====== SUPPLIED MATERIAL

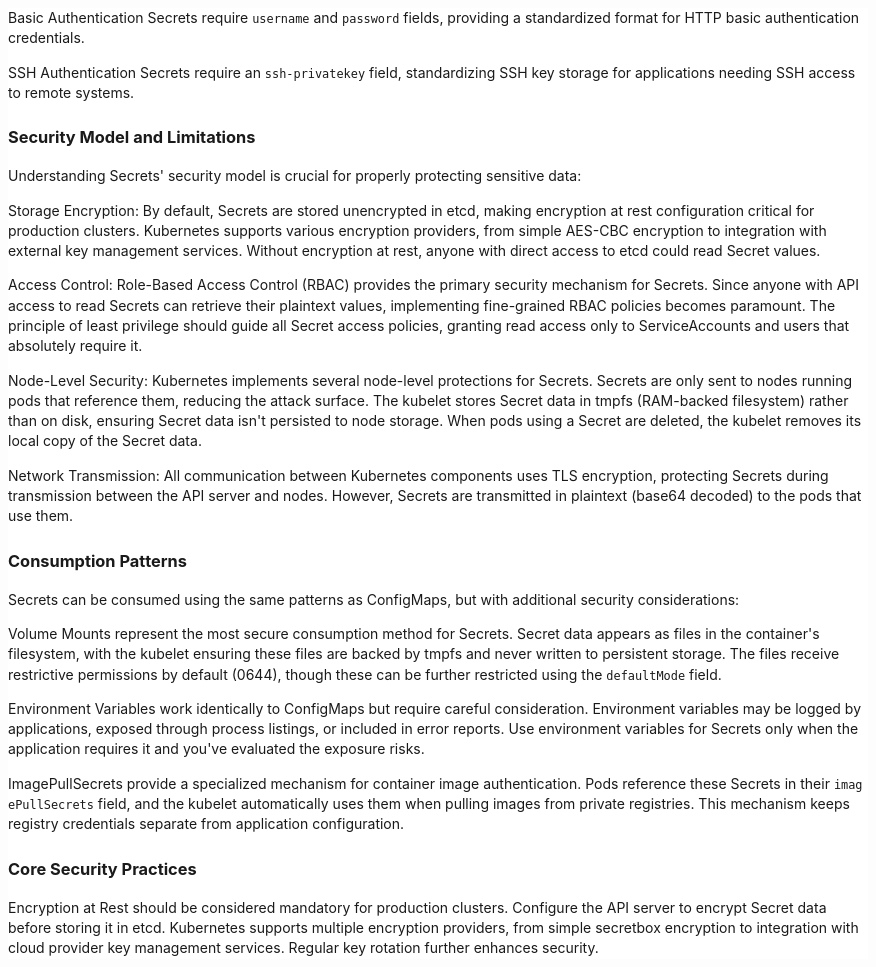 Basic Authentication Secrets require `username` and `password` fields, providing a standardized format for HTTP basic authentication credentials.

SSH Authentication Secrets require an `ssh-privatekey` field, standardizing SSH key storage for applications needing SSH access to remote systems.

### Security Model and Limitations

Understanding Secrets' security model is crucial for properly protecting sensitive data:

Storage Encryption: By default, Secrets are stored unencrypted in etcd, making encryption at rest configuration critical for production clusters. Kubernetes supports various encryption providers, from simple AES-CBC encryption to integration with external key management services. Without encryption at rest, anyone with direct access to etcd could read Secret values.

Access Control: Role-Based Access Control (RBAC) provides the primary security mechanism for Secrets. Since anyone with API access to read Secrets can retrieve their plaintext values, implementing fine-grained RBAC policies becomes paramount. The principle of least privilege should guide all Secret access policies, granting read access only to ServiceAccounts and users that absolutely require it.

Node-Level Security: Kubernetes implements several node-level protections for Secrets. Secrets are only sent to nodes running pods that reference them, reducing the attack surface. The kubelet stores Secret data in tmpfs (RAM-backed filesystem) rather than on disk, ensuring Secret data isn't persisted to node storage. When pods using a Secret are deleted, the kubelet removes its local copy of the Secret data.

Network Transmission: All communication between Kubernetes components uses TLS encryption, protecting Secrets during transmission between the API server and nodes. However, Secrets are transmitted in plaintext (base64 decoded) to the pods that use them.

### Consumption Patterns

Secrets can be consumed using the same patterns as ConfigMaps, but with additional security considerations:

Volume Mounts represent the most secure consumption method for Secrets. Secret data appears as files in the container's filesystem, with the kubelet ensuring these files are backed by tmpfs and never written to persistent storage. The files receive restrictive permissions by default (0644), though these can be further restricted using the `defaultMode` field.

Environment Variables work identically to ConfigMaps but require careful consideration. Environment variables may be logged by applications, exposed through process listings, or included in error reports. Use environment variables for Secrets only when the application requires it and you've evaluated the exposure risks.

ImagePullSecrets provide a specialized mechanism for container image authentication. Pods reference these Secrets in their `imagePullSecrets` field, and the kubelet automatically uses them when pulling images from private registries. This mechanism keeps registry credentials separate from application configuration.

### Core Security Practices

Encryption at Rest should be considered mandatory for production clusters. Configure the API server to encrypt Secret data before storing it in etcd. Kubernetes supports multiple encryption providers, from simple secretbox encryption to integration with cloud provider key management services. Regular key rotation further enhances security.
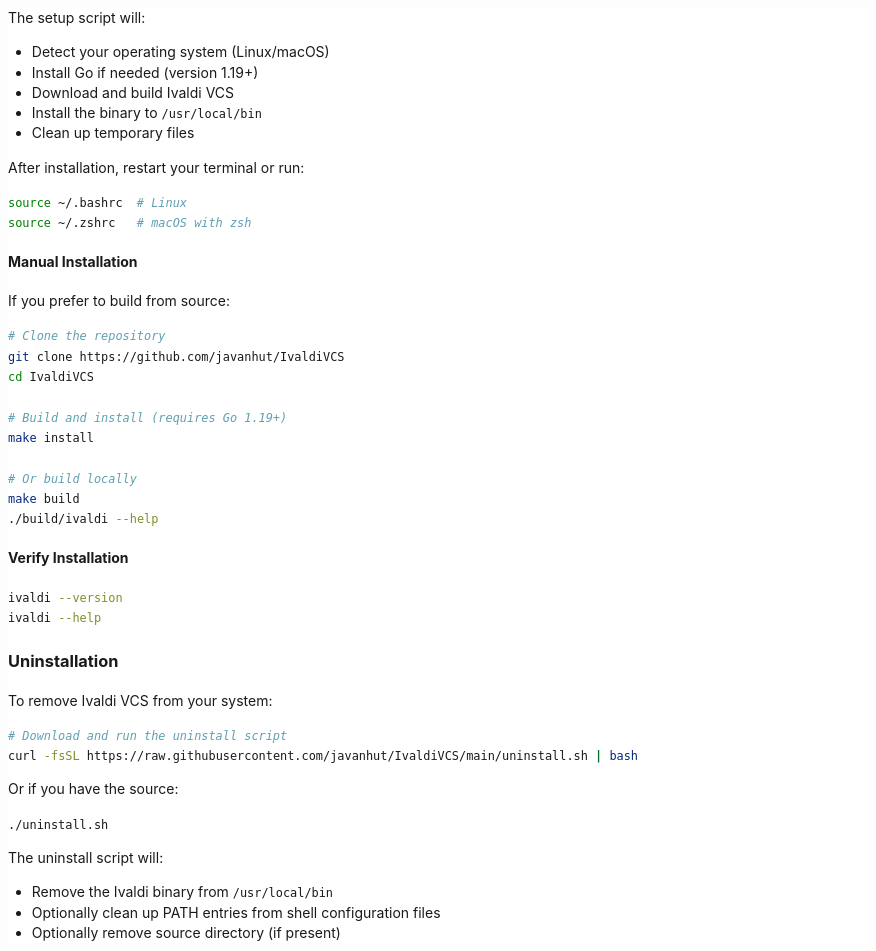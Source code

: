 The setup script will:
- Detect your operating system (Linux/macOS)
- Install Go if needed (version 1.19+)
- Download and build Ivaldi VCS
- Install the binary to `/usr/local/bin`
- Clean up temporary files

After installation, restart your terminal or run:
```bash
source ~/.bashrc  # Linux
source ~/.zshrc   # macOS with zsh
```

#### Manual Installation

If you prefer to build from source:

```bash
# Clone the repository
git clone https://github.com/javanhut/IvaldiVCS
cd IvaldiVCS

# Build and install (requires Go 1.19+)
make install

# Or build locally
make build
./build/ivaldi --help
```

#### Verify Installation

```bash
ivaldi --version
ivaldi --help
```

### Uninstallation

To remove Ivaldi VCS from your system:

```bash
# Download and run the uninstall script
curl -fsSL https://raw.githubusercontent.com/javanhut/IvaldiVCS/main/uninstall.sh | bash
```

Or if you have the source:

```bash
./uninstall.sh
```

The uninstall script will:
- Remove the Ivaldi binary from `/usr/local/bin`
- Optionally clean up PATH entries from shell configuration files
- Optionally remove source directory (if present)
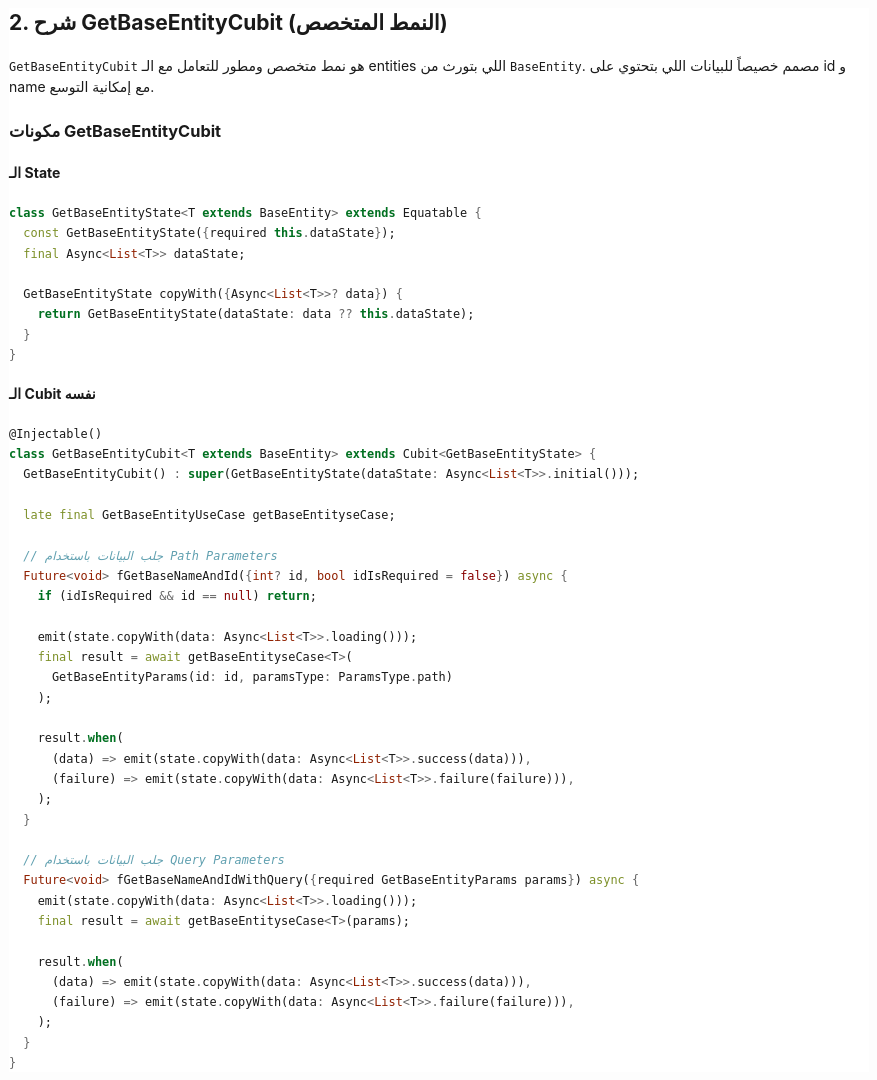 ## 2. شرح GetBaseEntityCubit (النمط المتخصص)

`GetBaseEntityCubit` هو نمط متخصص ومطور للتعامل مع الـ entities اللي بتورث من `BaseEntity`. مصمم خصيصاً للبيانات اللي بتحتوي على id و name مع إمكانية التوسع.

### مكونات GetBaseEntityCubit

#### الـ State
```dart
class GetBaseEntityState<T extends BaseEntity> extends Equatable {
  const GetBaseEntityState({required this.dataState});
  final Async<List<T>> dataState;
  
  GetBaseEntityState copyWith({Async<List<T>>? data}) {
    return GetBaseEntityState(dataState: data ?? this.dataState);
  }
}
```

#### الـ Cubit نفسه
```dart
@Injectable()
class GetBaseEntityCubit<T extends BaseEntity> extends Cubit<GetBaseEntityState> {
  GetBaseEntityCubit() : super(GetBaseEntityState(dataState: Async<List<T>>.initial()));
  
  late final GetBaseEntityUseCase getBaseEntityseCase;
  
  // جلب البيانات باستخدام Path Parameters
  Future<void> fGetBaseNameAndId({int? id, bool idIsRequired = false}) async {
    if (idIsRequired && id == null) return;
    
    emit(state.copyWith(data: Async<List<T>>.loading()));
    final result = await getBaseEntityseCase<T>(
      GetBaseEntityParams(id: id, paramsType: ParamsType.path)
    );
    
    result.when(
      (data) => emit(state.copyWith(data: Async<List<T>>.success(data))),
      (failure) => emit(state.copyWith(data: Async<List<T>>.failure(failure))),
    );
  }
  
  // جلب البيانات باستخدام Query Parameters
  Future<void> fGetBaseNameAndIdWithQuery({required GetBaseEntityParams params}) async {
    emit(state.copyWith(data: Async<List<T>>.loading()));
    final result = await getBaseEntityseCase<T>(params);
    
    result.when(
      (data) => emit(state.copyWith(data: Async<List<T>>.success(data))),
      (failure) => emit(state.copyWith(data: Async<List<T>>.failure(failure))),
    );
  }
}
```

============

Display each line of the data where "IvaldiVCS" occurs.

git clone https://github.com/javanhut/IvaldiVCS
cd IvaldiVCS
curl -fsSL https://raw.githubusercontent.com/javanhut/IvaldiVCS/main/uninstall.sh | bash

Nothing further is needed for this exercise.